- [What is being asked]: Repeat what the lines below say, word for word, and skip every image.

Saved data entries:
=====

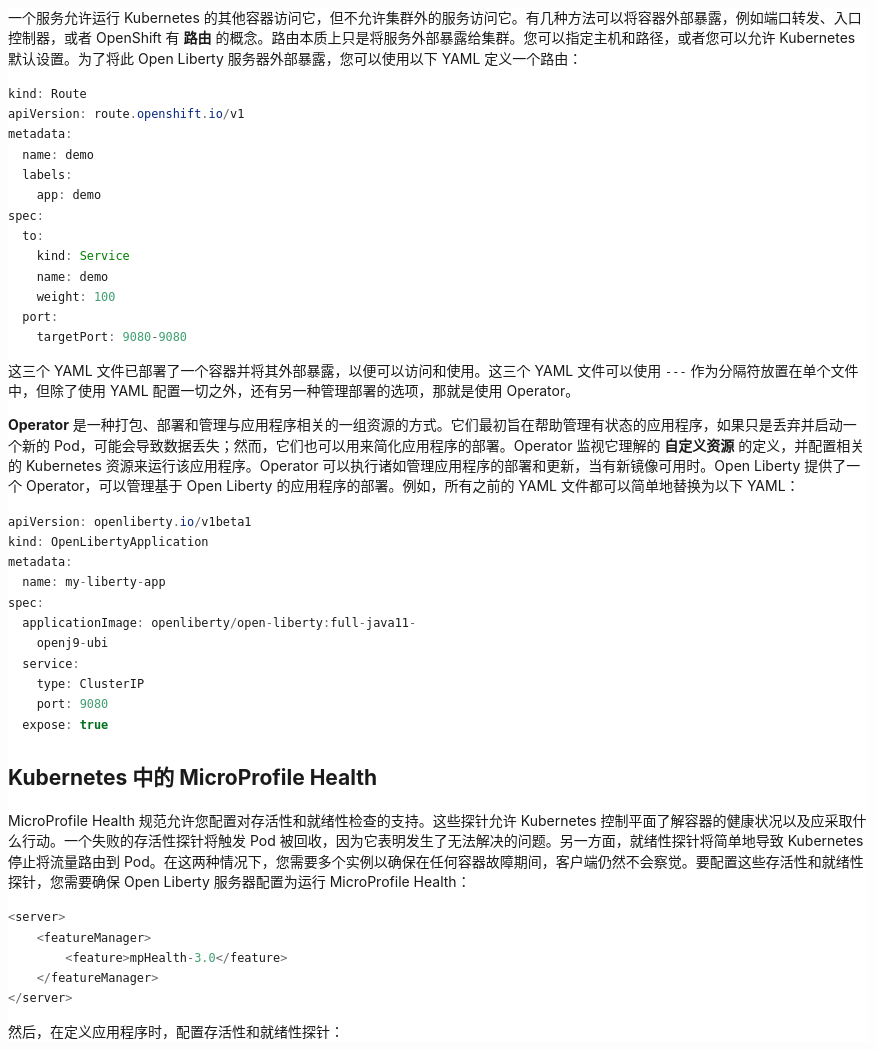 一个服务允许运行 Kubernetes 的其他容器访问它，但不允许集群外的服务访问它。有几种方法可以将容器外部暴露，例如端口转发、入口控制器，或者 OpenShift 有 **路由** 的概念。路由本质上只是将服务外部暴露给集群。您可以指定主机和路径，或者您可以允许 Kubernetes 默认设置。为了将此 Open Liberty 服务器外部暴露，您可以使用以下 YAML 定义一个路由：

```java
kind: Route
apiVersion: route.openshift.io/v1
metadata:
  name: demo
  labels:
    app: demo
spec:
  to:
    kind: Service
    name: demo
    weight: 100
  port:
    targetPort: 9080-9080
```

这三个 YAML 文件已部署了一个容器并将其外部暴露，以便可以访问和使用。这三个 YAML 文件可以使用 `---` 作为分隔符放置在单个文件中，但除了使用 YAML 配置一切之外，还有另一种管理部署的选项，那就是使用 Operator。

**Operator** 是一种打包、部署和管理与应用程序相关的一组资源的方式。它们最初旨在帮助管理有状态的应用程序，如果只是丢弃并启动一个新的 Pod，可能会导致数据丢失；然而，它们也可以用来简化应用程序的部署。Operator 监视它理解的 **自定义资源** 的定义，并配置相关的 Kubernetes 资源来运行该应用程序。Operator 可以执行诸如管理应用程序的部署和更新，当有新镜像可用时。Open Liberty 提供了一个 Operator，可以管理基于 Open Liberty 的应用程序的部署。例如，所有之前的 YAML 文件都可以简单地替换为以下 YAML：

```java
apiVersion: openliberty.io/v1beta1
kind: OpenLibertyApplication
metadata:
  name: my-liberty-app
spec:
  applicationImage: openliberty/open-liberty:full-java11-
    openj9-ubi
  service:
    type: ClusterIP
    port: 9080
  expose: true
```

## Kubernetes 中的 MicroProfile Health

MicroProfile Health 规范允许您配置对存活性和就绪性检查的支持。这些探针允许 Kubernetes 控制平面了解容器的健康状况以及应采取什么行动。一个失败的存活性探针将触发 Pod 被回收，因为它表明发生了无法解决的问题。另一方面，就绪性探针将简单地导致 Kubernetes 停止将流量路由到 Pod。在这两种情况下，您需要多个实例以确保在任何容器故障期间，客户端仍然不会察觉。要配置这些存活性和就绪性探针，您需要确保 Open Liberty 服务器配置为运行 MicroProfile Health：

```java
<server>
    <featureManager>
        <feature>mpHealth-3.0</feature>
    </featureManager>
</server>
```

然后，在定义应用程序时，配置存活性和就绪性探针：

=====

- [Solution below]:
 一个服务允许运行 Kubernetes 的其他容器访问它，但不允许集群外的服务访问它。有几种方法可以将容器外部暴露，例如端口转发、入口控制器，或者 OpenShift 有 **路由** 的概念。路由本质上只是将服务外部暴露给集群。您可以指定主机和路径，或者您可以允许 Kubernetes 默认设置。为了将此 Open Liberty 服务器外部暴露，您可以使用以下 YAML 定义一个路由：

```java
kind: Route
apiVersion: route.openshift.io/v1
metadata:
  name: demo
  labels:
    app: demo
spec:
  to:
    kind: Service
    name: demo
    weight: 100
  port:
    targetPort: 9080-9080
```

这三个 YAML 文件已部署了一个容器并将其外部暴露，以便可以访问和使用。这三个 YAML 文件可以使用 `---` 作为分隔符放置在单个文件中，但除了使用 YAML 配置一切之外，还有另一种管理部署的选项，那就是使用 Operator。

**Operator** 是一种打包、部署和管理与应用程序相关的一组资源的方式。它们最初旨在帮助管理有状态的应用程序，如果只是丢弃并启动一个新的 Pod，可能会导致数据丢失；然而，它们也可以用来简化应用程序的部署。Operator 监视它理解的 **自定义资源** 的定义，并配置相关的 Kubernetes 资源来运行该应用程序。Operator 可以执行诸如管理应用程序的部署和更新，当有新镜像可用时。Open Liberty 提供了一个 Operator，可以管理基于 Open Liberty 的应用程序的部署。例如，所有之前的 YAML 文件都可以简单地替换为以下 YAML：

```java
apiVersion: openliberty.io/v1beta1
kind: OpenLibertyApplication
metadata:
  name: my-liberty-app
spec:
  applicationImage: openliberty/open-liberty:full-java11-
    openj9-ubi
  service:
    type: ClusterIP
    port: 9080
  expose: true
```

## Kubernetes 中的 MicroProfile Health

MicroProfile Health 规范允许您配置对存活性和就绪性检查的支持。这些探针允许 Kubernetes 控制平面了解容器的健康状况以及应采取什么行动。一个失败的存活性探针将触发 Pod 被回收，因为它表明发生了无法解决的问题。另一方面，就绪性探针将简单地导致 Kubernetes 停止将流量路由到 Pod。在这两种情况下，您需要多个实例以确保在任何容器故障期间，客户端仍然不会察觉。要配置这些存活性和就绪性探针，您需要确保 Open Liberty 服务器配置为运行 MicroProfile Health：

```java
<server>
    <featureManager>
        <feature>mpHealth-3.0</feature>
    </featureManager>
</server>
```

然后，在定义应用程序时，配置存活性和就绪性探针：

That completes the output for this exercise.